Markup('wordcount', 'directives',
  '/\\(:wordcount(\\s+.*?)?:\\)/ei',
  "FmtPageListWordCount('\$MatchList', \$pagename, array('o' => PSS('$1 ')))");

function FmtPageListWordCount($outfmt, $pagename, $opt) {
	global $GroupPattern, $FmtV, $FPLFormatOpt, $FPLFunctions;
	# get any form or url-submitted request
	$rq = htmlspecialchars(stripmagic(@$_REQUEST['q']), ENT_NOQUOTES);
	# build the search string
	$FmtV['$Needle'] = $opt['o'] . ' ' . $rq;
	# Handle "group/" at the beginning of the form-submitted request
	if (preg_match("!^($GroupPattern(\\|$GroupPattern)*)?/!i", $rq, $match)) {
		$opt['group'] = @$match[1];
		$rq = substr($rq, strlen(@$match[1])+1);
	}
	# merge markup options with form and url
	$opt = array_merge($opt, ParseArgs($opt['o'] . ' ' . $rq), @$_REQUEST);
	# non-posted blank search requests return nothing
	if (@($opt['req'] && !$opt['-'] && !$opt[''] && !$opt['+'] && !$opt['q']))
		return '';
	# terms and group to be included and excluded
	$GLOBALS['SearchIncl'] = array_merge((array)@$opt[''], (array)@$opt['+']);
	$GLOBALS['SearchExcl'] = (array)@$opt['-'];
	$GLOBALS['SearchGroup'] = @$opt['group'];
	$fmt = @$opt['fmt']; if (!$fmt) $fmt = 'default';
	$fmtopt = @$FPLFormatOpt[$fmt];
	if (!is_array($fmtopt)) {
		if ($fmtopt) $fmtopt = array('fn' => $fmtopt);
		elseif (@$FPLFunctions[$fmt]) 
			$fmtopt = array('fn' => $FPLFunctions[$fmt]);
		else $fmtopt = $FPLFormatOpt['default'];
	}
	$fmtfn = @$fmtopt['fn'];
	if (!is_callable($fmtfn)) $fmtfn = $FPLFormatOpt['default']['fn'];
	$matches = array();
	$opt = array_merge($fmtopt, $opt);
	$out = $fmtfn($pagename, $matches, $opt);
	$FmtV['$MatchCount'] = count($matches);
	if ($outfmt != '$MatchList') 
		{ $FmtV['$MatchList'] = $out; $out = FmtPageName($outfmt, $pagename); }
//start word count code : Zev Goldberg
	$string = $out;

	//place custom $string definitions here.

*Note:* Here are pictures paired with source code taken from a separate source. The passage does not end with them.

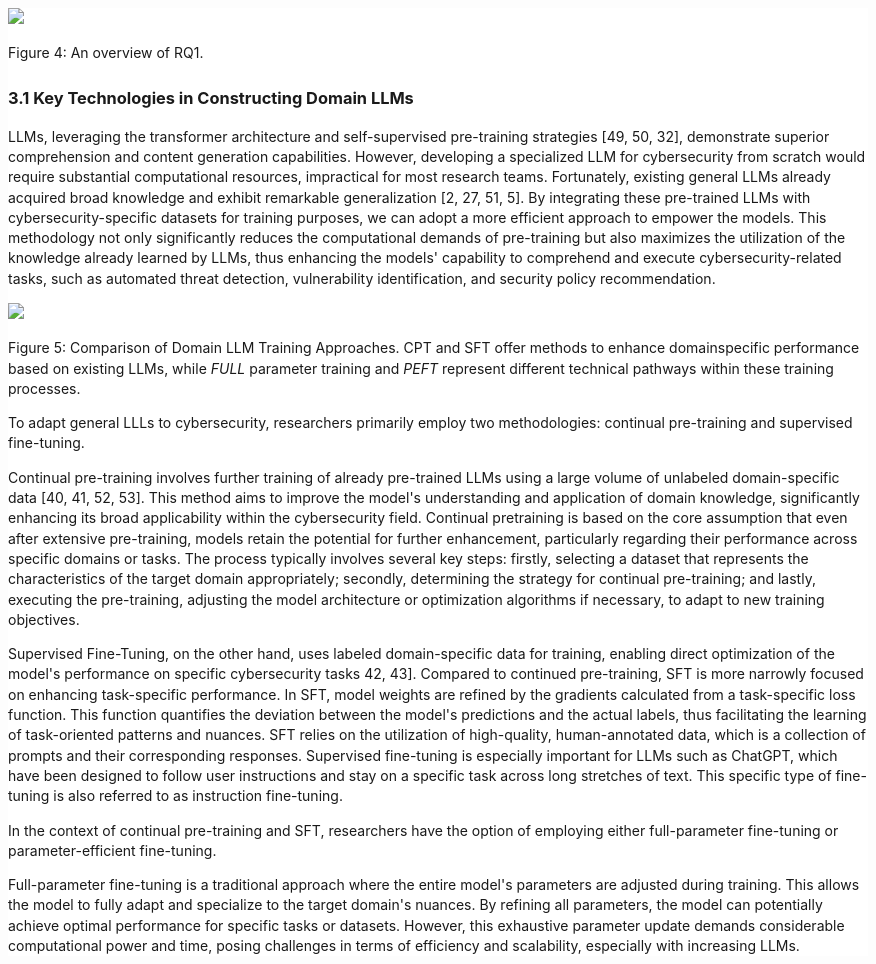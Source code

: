 ![](https://cdn.mathpix.com/cropped/2024_05_29_995460fc12e55382f0c9g-05.jpg?height=385&width=1651&top_left_y=1653&top_left_x=234)

Figure 4: An overview of RQ1.

### 3.1 Key Technologies in Constructing Domain LLMs

LLMs, leveraging the transformer architecture and self-supervised pre-training strategies [49, 50, 32], demonstrate superior comprehension and content generation capabilities. However, developing a specialized LLM for cybersecurity from scratch would require substantial computational resources, impractical for most research teams. Fortunately, existing general LLMs already acquired broad knowledge and exhibit remarkable generalization [2, 27, 51, 5]. By integrating these pre-trained LLMs with cybersecurity-specific datasets for training purposes, we can adopt a more efficient approach to empower the models. This methodology not only significantly reduces the computational demands of pre-training but also maximizes the utilization of the knowledge already learned by LLMs, thus enhancing the models'
capability to comprehend and execute cybersecurity-related tasks, such as automated threat detection, vulnerability identification, and security policy recommendation.

![](https://cdn.mathpix.com/cropped/2024_05_29_995460fc12e55382f0c9g-06.jpg?height=631&width=1401&top_left_y=346&top_left_x=359)

Figure 5: Comparison of Domain LLM Training Approaches. CPT and SFT offer methods to enhance domainspecific performance based on existing LLMs, while $F U L L$ parameter training and $P E F T$ represent different technical pathways within these training processes.

To adapt general LLLs to cybersecurity, researchers primarily employ two methodologies: continual pre-training and supervised fine-tuning.

Continual pre-training involves further training of already pre-trained LLMs using a large volume of unlabeled domain-specific data [40, 41, 52, 53]. This method aims to improve the model's understanding and application of domain knowledge, significantly enhancing its broad applicability within the cybersecurity field. Continual pretraining is based on the core assumption that even after extensive pre-training, models retain the potential for further enhancement, particularly regarding their performance across specific domains or tasks. The process typically involves several key steps: firstly, selecting a dataset that represents the characteristics of the target domain appropriately; secondly, determining the strategy for continual pre-training; and lastly, executing the pre-training, adjusting the model architecture or optimization algorithms if necessary, to adapt to new training objectives.

Supervised Fine-Tuning, on the other hand, uses labeled domain-specific data for training, enabling direct optimization of the model's performance on specific cybersecurity tasks 42, 43]. Compared to continued pre-training, SFT is more narrowly focused on enhancing task-specific performance. In SFT, model weights are refined by the gradients calculated from a task-specific loss function. This function quantifies the deviation between the model's predictions and the actual labels, thus facilitating the learning of task-oriented patterns and nuances. SFT relies on the utilization of high-quality, human-annotated data, which is a collection of prompts and their corresponding responses. Supervised fine-tuning is especially important for LLMs such as ChatGPT, which have been designed to follow user instructions and stay on a specific task across long stretches of text. This specific type of fine-tuning is also referred to as instruction fine-tuning.

In the context of continual pre-training and SFT, researchers have the option of employing either full-parameter fine-tuning or parameter-efficient fine-tuning.

Full-parameter fine-tuning is a traditional approach where the entire model's parameters are adjusted during training. This allows the model to fully adapt and specialize to the target domain's nuances. By refining all parameters, the model can potentially achieve optimal performance for specific tasks or datasets. However, this exhaustive parameter update demands considerable computational power and time, posing challenges in terms of efficiency and scalability, especially with increasing LLMs.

	$string = ereg_replace("(<[^>]+>)","\\1 ",$string);
	$string = strip_tags($string);
	$string = eregi_replace(" +", " ", $string);
	$string = explode(" ", $string);
	$word_count = 0;
	while (list(, $word) = each ($string)) {
		//add or remove characters in the following eregi function to customize
		if (eregi("[0-9A-Za-zÀ-ÖØ-öø-ÿ]", $word)) {
			$word_count++;
		}
	}
	return $word_count;
}

To call up the word count, place (:wordcount:) in your wiki entry and use the PmWiki.PageLists syntax for everything you want to count. I've only tested this with what I needed so far, using the group and fmt parameters.

You can tweak the $string definition statements to include/exclude additional strings and characters. Replace any strings you want, the only thing displayed is the final word count.